Teaching and Learning in the Sixth Form
At HGA, sixth form lessons are underpinned by an ambitious curriculum that has been coherently planned and structured to ensure that students have all the knowledge and skills they need for future learning and employment.
Teachers of sixth form classes have expert knowledge of the subjects and courses they teach, and we put huge emphasis on the continued development of subject knowledge and pedagogy, utilising the wealth of experience in sixth form teaching across the Harris Federation, to continue developing our experts.
To that end, the work that teachers give to sixth form students is demanding and teachers design activities to help students to remember long term content they have been taught, whilst improving and extending what they already know and can do into larger concepts.
Teachers encourage students to use subject specific, professional, and technical vocabulary well and demand work of a consistently high standard. As a result, students in the sixth form demonstrate very positive attitudes about their learning and commitment to their education.
Although sixth form lessons will often follow the same basic lesson structure as lessons in the secondary phase, sixth form teachers are not bound by this. The increased academic rigour of sixth form study, the growing maturity of students and the small
Most post-16 lessons will follow the same structure as those of the secondary school. Each lesson will begin with a knowledge retrieval task in the form of a ‘Do Now’. This will be followed by a period of direct instruction from their teacher, who is a subject specialist. The lessons in post-16 allow for discussion and debate, to develop our students’ oracy skills, as well as independent practice which ensures that students are confident in exam technique.

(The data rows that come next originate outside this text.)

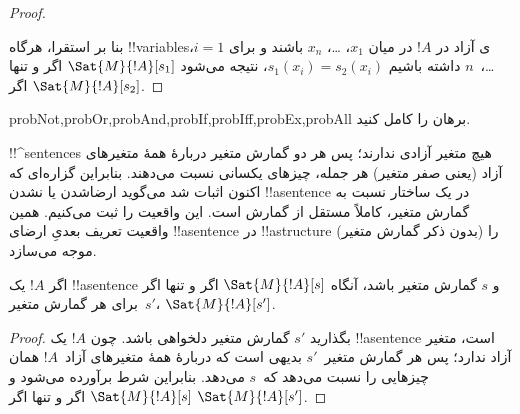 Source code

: \documentclass[../../../include/open-logic-section]{subfiles}
\begin{document}
\begin{proof}
\begin{enumerate}
\end{enumerate}
بنا بر استقرا، هرگاه !!{variable}sی آزاد در $!A$ در میان $x_1$، \dots،
$x_n$ باشند و برای $i = 1$، \dots،~$n$ داشته باشیم
$s_1(x_i)=s_2(x_i)$، نتیجه می‌شود $\Sat{M}{!A}[s_1]$ اگر و تنها اگر
$\Sat{M}{!A}[s_2]$.
\end{proof}

\begin{probtag}{probNot,probOr,probAnd,probIf,probIff,probEx,probAll}
برهان  را کامل کنید.
\end{probtag}

\begin{explain}
!!^{sentence}s هیچ متغیر آزادی ندارند؛ پس هر دو گمارش متغیر دربارهٔ همهٔ
متغیرهای آزاد (یعنی صفر متغیر) هر جمله، چیزهای یکسانی نسبت می‌دهند. بنابراین
گزاره‌ای که اکنون اثبات شد می‌گوید ارضاشدن یا نشدن !!a{sentence} در یک
ساختار نسبت به گمارش متغیر، کاملاً مستقل از گمارش است. این واقعیت را ثبت
می‌کنیم. همین واقعیت تعریف بعدیِ ارضای !!a{sentence} در !!a{structure}
(بدون ذکر گمارش متغیر) را موجه می‌سازد.
\end{explain}

\begin{cor}
اگر $!A$ یک !!a{sentence} و $s$ گمارش متغیر باشد، آنگاه
$\Sat{M}{!A}[s]$ اگر و تنها اگر برای هر گمارش متغیر~$s'$،
$\Sat{M}{!A}[s']$.
\end{cor}

\begin{proof}
  بگذارید $s'$ گمارش متغیر دلخواهی باشد. چون $!A$ یک !!a{sentence} است،
  متغیر آزاد ندارد؛ پس هر گمارش متغیر~$s'$ بدیهی است که دربارهٔ همهٔ
  متغیرهای آزاد~$!A$ همان چیزهایی را نسبت می‌دهد که~$s$ می‌دهد. بنابراین
  شرط  برآورده می‌شود و
  $\Sat{M}{!A}[s]$ اگر و تنها اگر $\Sat{M}{!A}[s']$.
\end{proof}
\end{document}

Student will complete weekly knowledge quizzes and a monthly summative assessment which will be reported home.
Marking and feedback
We aim that students will complete at least one piece of assessed work in each subject, every week (which will often but not necessarily be a piece of written work). Feedback will be provided on this piece of work within one week, either through teacher marking, peer or self-assessment, or discussion.
In setting work, teachers should aim to be very clear about how it will be assessed; often they will share and discuss the various assessment criteria with the students. Teachers and students should know what it takes to attain each standard or grade and students should be made familiar with marking criteria. Teaching and assessment should be designed to help students achieve the next level and as such, teachers should ensure that students understand their level of performance and have opportunities to interpret them in discussion with teachers.
It is vital that feedback is carefully designed and targeted to help students to improve and to that end whole-class feedback is not a formal expectation in sixth form. Instead, students are provided with highly individualised written, or spoken feedback which is clear and concise; positively phrased; and indicative of ways to improve. Ideally, teachers and students will see feedback as a dialogue about ongoing improvement and may use a variety of strategies to facilitate this. Students may be expected to redraft work following feedback, either in lesson, or at home and also may be required to evaluate their own performance. Teachers will also give students feedback on their organisational skills. Where possible, students should be given opportunities to assess and reflect on their own and others’ work.
Every time we provide feedback, we aim to think carefully about how that feedback is going to help the student to learn more effectively and perform at a higher-level next time and how it will inform and shape our teaching in future.
Independent study
Sixth Form study requires a considerable amount of private and independent study. This means that students need to demonstrate self-discipline and organisation. Students must take responsibility for organising their time to allow them to complete the research, wider reading, class work and coursework required across all their subjects. As a guide, we adopt a 5:3:2 model when talking to students about their private study, that is:
- 5 hours of lesson time with their teacher/s – these lessons will always be highly planned and will take one of the formats as earlier outlined.
- 3 hours of private study during “free” periods – in this time students should be consolidating their learning, committing new information to long term memory, reading, doing additional exam practice, and completing pre-reading and tasks in preparation for the next lesson. There should be an element of prep completed prior to evey lesson.
- 2 hours of homework set by the teacher – this work will have a clear deadline and will generally be essay writing or exam practice that will require feedback.
Teachers will ensure that all students have recorded homework tasks carefully and accurately, are very clear about the date for submission, and that they are using a sensible, effective system for recording this information.
As part of the feedback cycle teachers should engage in dialogue with students about how long work is taking them and incorporate into their teaching advice on strategies for smarter, more efficient working habits. Teachers will regularly check students’ files and give organisational advice as part of their lessons as well as in “academic monitoring” sessions during tutor time.